Berlin (epd). Erneut ist ein Kältebus der Berliner Stadtmission zur Versorgung obdachloser Menschen angezündet worden. Ein 43-jähriger Tatverdächtiger sei am Donnerstagnachmittag von zwei Sicherheitsdienstmitarbeitern festgenommen worden, teilte die Polizei am Freitag mit. Diese hätten auch den Brand an dem bereits stark beschädigten Fahrzeug auf dem Parkplatz an der Lehrter Straße gelöscht.
Der betrunkene Tatverdächtige sollte am Freitag einem Haftrichter zur Prüfung eines Haftbefehls vorgeführt werden. Ob ein Zusammenhang mit der mutmaßlichen Brandstiftung an einem Kältebus am vergangenen Wochenende besteht, werde noch geprüft, hieß es.
Erste Brandstiftung vor einer Woche
Laut Berliner Stadtmission ist damit auch der letzte von drei Kältebussen der Stadtmission durch Brandstiftung fahruntauglich. Bereits in der Nacht vom 27. zum 28. Dezember war ein Fahrzeug vom Typ VW Crafter vollständig ausgebrannt. Die Polizei vermutet Brandstiftung. Ein Zeuge hatte demnach eine Person an den geparkten Fahrzeugen bemerkt. Durch das Feuer wurde ein weiterer Kältebus leicht beschädigt.

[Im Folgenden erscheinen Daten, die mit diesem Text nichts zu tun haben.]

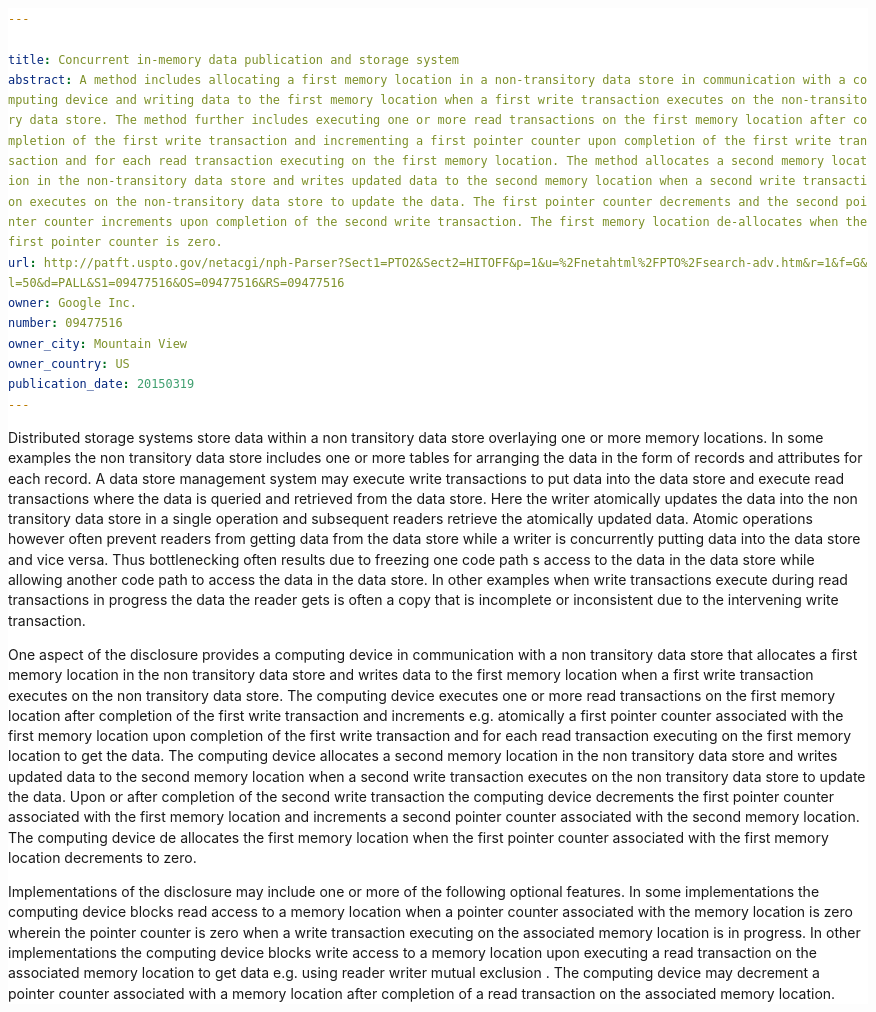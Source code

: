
 ```yaml
---

title: Concurrent in-memory data publication and storage system
abstract: A method includes allocating a first memory location in a non-transitory data store in communication with a computing device and writing data to the first memory location when a first write transaction executes on the non-transitory data store. The method further includes executing one or more read transactions on the first memory location after completion of the first write transaction and incrementing a first pointer counter upon completion of the first write transaction and for each read transaction executing on the first memory location. The method allocates a second memory location in the non-transitory data store and writes updated data to the second memory location when a second write transaction executes on the non-transitory data store to update the data. The first pointer counter decrements and the second pointer counter increments upon completion of the second write transaction. The first memory location de-allocates when the first pointer counter is zero.
url: http://patft.uspto.gov/netacgi/nph-Parser?Sect1=PTO2&Sect2=HITOFF&p=1&u=%2Fnetahtml%2FPTO%2Fsearch-adv.htm&r=1&f=G&l=50&d=PALL&S1=09477516&OS=09477516&RS=09477516
owner: Google Inc.
number: 09477516
owner_city: Mountain View
owner_country: US
publication_date: 20150319
---
```

Distributed storage systems store data within a non transitory data store overlaying one or more memory locations. In some examples the non transitory data store includes one or more tables for arranging the data in the form of records and attributes for each record. A data store management system may execute write transactions to put data into the data store and execute read transactions where the data is queried and retrieved from the data store. Here the writer atomically updates the data into the non transitory data store in a single operation and subsequent readers retrieve the atomically updated data. Atomic operations however often prevent readers from getting data from the data store while a writer is concurrently putting data into the data store and vice versa. Thus bottlenecking often results due to freezing one code path s access to the data in the data store while allowing another code path to access the data in the data store. In other examples when write transactions execute during read transactions in progress the data the reader gets is often a copy that is incomplete or inconsistent due to the intervening write transaction.

One aspect of the disclosure provides a computing device in communication with a non transitory data store that allocates a first memory location in the non transitory data store and writes data to the first memory location when a first write transaction executes on the non transitory data store. The computing device executes one or more read transactions on the first memory location after completion of the first write transaction and increments e.g. atomically a first pointer counter associated with the first memory location upon completion of the first write transaction and for each read transaction executing on the first memory location to get the data. The computing device allocates a second memory location in the non transitory data store and writes updated data to the second memory location when a second write transaction executes on the non transitory data store to update the data. Upon or after completion of the second write transaction the computing device decrements the first pointer counter associated with the first memory location and increments a second pointer counter associated with the second memory location. The computing device de allocates the first memory location when the first pointer counter associated with the first memory location decrements to zero.

Implementations of the disclosure may include one or more of the following optional features. In some implementations the computing device blocks read access to a memory location when a pointer counter associated with the memory location is zero wherein the pointer counter is zero when a write transaction executing on the associated memory location is in progress. In other implementations the computing device blocks write access to a memory location upon executing a read transaction on the associated memory location to get data e.g. using reader writer mutual exclusion . The computing device may decrement a pointer counter associated with a memory location after completion of a read transaction on the associated memory location.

Kältebusse spendenfinanziert
Nach der ersten mutmaßlichen Brandstiftung bekam die Stadtmission viel Unterstützung aus der Bevölkerung. Autovermietungen hätten Ersatzfahrzeuge angeboten, es habe viele Zuschriften und Hilfsangebote gegeben, hieß es. Eine Privatperson habe kurzfristig ein Fahrzeug zur Verfügung gestellt. Zudem seien Spenden für einen neuen Kältebus eingegangen.
Die von 60 Ehrenamtlichen und zwei Festangestellten betriebenen drei Kältebusse versorgen normalerweise im Winterhalbjahr obdachlose Menschen auf der Straße mit Schlafsäcken, heißem Tee und Suppe. Auf Wunsch werden sie auch in Notunterkünfte gebracht. Im vergangenen Winter seien so 2.100 Menschen versorgt worden, hieß es. Die Busse würden komplett aus Spenden finanziert.